• 中国计算机学会会刊
  • 中国科技核心期刊
  • 中文核心期刊

计算机工程与科学 ›› 2022, Vol. 44 ›› Issue (04): 654-664.

• 计算机网络与信息安全 • 上一篇    下一篇

基于机器学习的移动代理应用流量识别方法

崔弘1,赵双2,张广胜3,苏金树2   

  1. (1.烽火通信科技股份有限公司,湖北 武汉 430074;2.国防科技大学计算机学院,湖南 长沙 410073;
    3.中央军委政法委员会,北京 100080) 
  • 收稿日期:2020-08-16 修回日期:2020-12-14 接受日期:2022-04-25 出版日期:2022-04-25 发布日期:2022-04-20
  • 基金资助:

A mobile proxy application traffic identification method based on machine learning

CUI Hong1,ZHAO Shuang2,ZHANG Guang-sheng3,SU Jin-shu2   

  1. (1.FiberHome Telecommunication Technologies Co.,Ltd.,Wuhan 430074;
    2.College of Computer Science and Technology,National University of Defense Technology,Changsha 410073;
    3.Investigation Technology Center of PLA,Beijing 100080,China)
  • Received:2020-08-16 Revised:2020-12-14 Accepted:2022-04-25 Online:2022-04-25 Published:2022-04-20

摘要: 随着移动网络的迅速发展,越来越多的用户选择使用代理应用,以保护个人网络隐私,隐藏上网行为或绕开网络活动限制,给网络管理与审计带来了新的挑战。与此同时,恶意攻击者可利用代理应用隐藏身份,使得恶意行为更难以检测和防范。因此,代理应用流量识别对网络管理与安全具有重要的作用,但目前该问题并未得到充分的研究。由于代理应用流量通常经过加密或混淆处理,传统的流量识别技术无法被有效应用。为实现准确、快速的移动代理应用流量识别,提出一组与负载无关的流量特征,并首次加入TCP层option字段用于刻画流量。基于4种机器学习算法训练的分类器和2种流量识别对象,验证提出的特征对识别移动代理应用流量的有效性,并对各类特征的重要性进行分析。实验结果表明,提出的特征能有效识别代理应用流量。在识别流量是否经由代理时,基于随机森林的分类器可达到99%以上的整体准确率。识别流量所属代理应用时,整体准确率高于94%。
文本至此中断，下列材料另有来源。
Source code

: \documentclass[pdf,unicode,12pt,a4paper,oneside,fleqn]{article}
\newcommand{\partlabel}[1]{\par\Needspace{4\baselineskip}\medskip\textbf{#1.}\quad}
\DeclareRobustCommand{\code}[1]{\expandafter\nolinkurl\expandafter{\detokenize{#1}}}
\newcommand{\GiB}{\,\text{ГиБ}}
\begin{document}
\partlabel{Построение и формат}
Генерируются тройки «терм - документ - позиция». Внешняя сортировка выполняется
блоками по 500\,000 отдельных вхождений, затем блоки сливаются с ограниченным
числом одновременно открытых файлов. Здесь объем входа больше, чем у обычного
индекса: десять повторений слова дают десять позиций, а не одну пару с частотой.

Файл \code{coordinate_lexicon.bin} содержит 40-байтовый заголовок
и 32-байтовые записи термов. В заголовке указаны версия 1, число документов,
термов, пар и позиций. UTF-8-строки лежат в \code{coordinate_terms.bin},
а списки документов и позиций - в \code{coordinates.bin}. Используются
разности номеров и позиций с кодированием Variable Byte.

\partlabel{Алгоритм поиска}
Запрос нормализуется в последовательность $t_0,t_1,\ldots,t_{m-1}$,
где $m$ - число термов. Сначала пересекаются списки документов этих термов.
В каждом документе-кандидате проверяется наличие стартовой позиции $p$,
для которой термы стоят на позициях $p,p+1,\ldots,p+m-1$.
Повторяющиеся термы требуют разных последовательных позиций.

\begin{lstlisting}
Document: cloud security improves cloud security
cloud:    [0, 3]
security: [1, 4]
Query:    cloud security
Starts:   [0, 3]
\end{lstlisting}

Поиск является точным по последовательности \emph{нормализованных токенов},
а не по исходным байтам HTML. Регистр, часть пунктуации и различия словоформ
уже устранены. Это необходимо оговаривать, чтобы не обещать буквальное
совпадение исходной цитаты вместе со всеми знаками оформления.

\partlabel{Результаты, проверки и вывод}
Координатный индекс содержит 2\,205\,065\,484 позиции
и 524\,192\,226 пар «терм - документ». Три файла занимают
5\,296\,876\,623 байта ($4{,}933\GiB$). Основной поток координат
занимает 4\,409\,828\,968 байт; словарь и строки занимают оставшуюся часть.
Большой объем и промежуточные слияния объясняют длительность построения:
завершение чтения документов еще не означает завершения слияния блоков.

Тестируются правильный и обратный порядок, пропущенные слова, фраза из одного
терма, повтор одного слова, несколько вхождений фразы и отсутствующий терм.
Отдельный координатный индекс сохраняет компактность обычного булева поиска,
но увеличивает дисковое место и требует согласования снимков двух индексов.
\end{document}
在公开数据集ISCX VPN-nonVPN上与其他方法相比,提出的方法识别准确率更高,并具有更快的识别速度,适合实时流量识别场景。

关键词: 代理应用流量识别, 移动应用, 机器学习, 流量特征, 决策树

Abstract: With the rapid development of mobile networks, more users choose to protect privacy, hide online behavior and bypass the restrictions of networks by using proxy applications. As a result, new challenges are brought to network management and auditing. In addition, malicious attackers can use proxy to hide their identity, making it more difficult to detect and prevent such malicious behavior. Therefore, proxy application traffic identification plays an important role in network management and security, while this issue has not been fully studied at present. Because the proxy application traffic is usually encrypted and obfuscated, the traditional traffic identification methods can not be applied effectively. To achieve accurate and fast traffic identification of mobile proxy applications, a set of side- channel traffic features that are independent of the payload is proposed. The option field in the TCP header is used for the first time to describe the traffic characteristics. Four machine learning algorithms with two kinds of identification objects are utilized to validate the effectiveness and importance of the proposed feature set. The experimental results show that the proposed features can effectively identify proxy application traffic. More than 99% accuracy can be achieved when identifying whether traffic is forwarded by proxy applications based on random forest. Moreover, the average accuracy is higher than 94% when identifying which proxy application the traffic belongs to. Compared with other methods, the proposed method has better accuracy and faster classification speed on the public dataset ISCX VPN- nonVPN. Hence, it is more suitable for real-time traffic identification scenarios.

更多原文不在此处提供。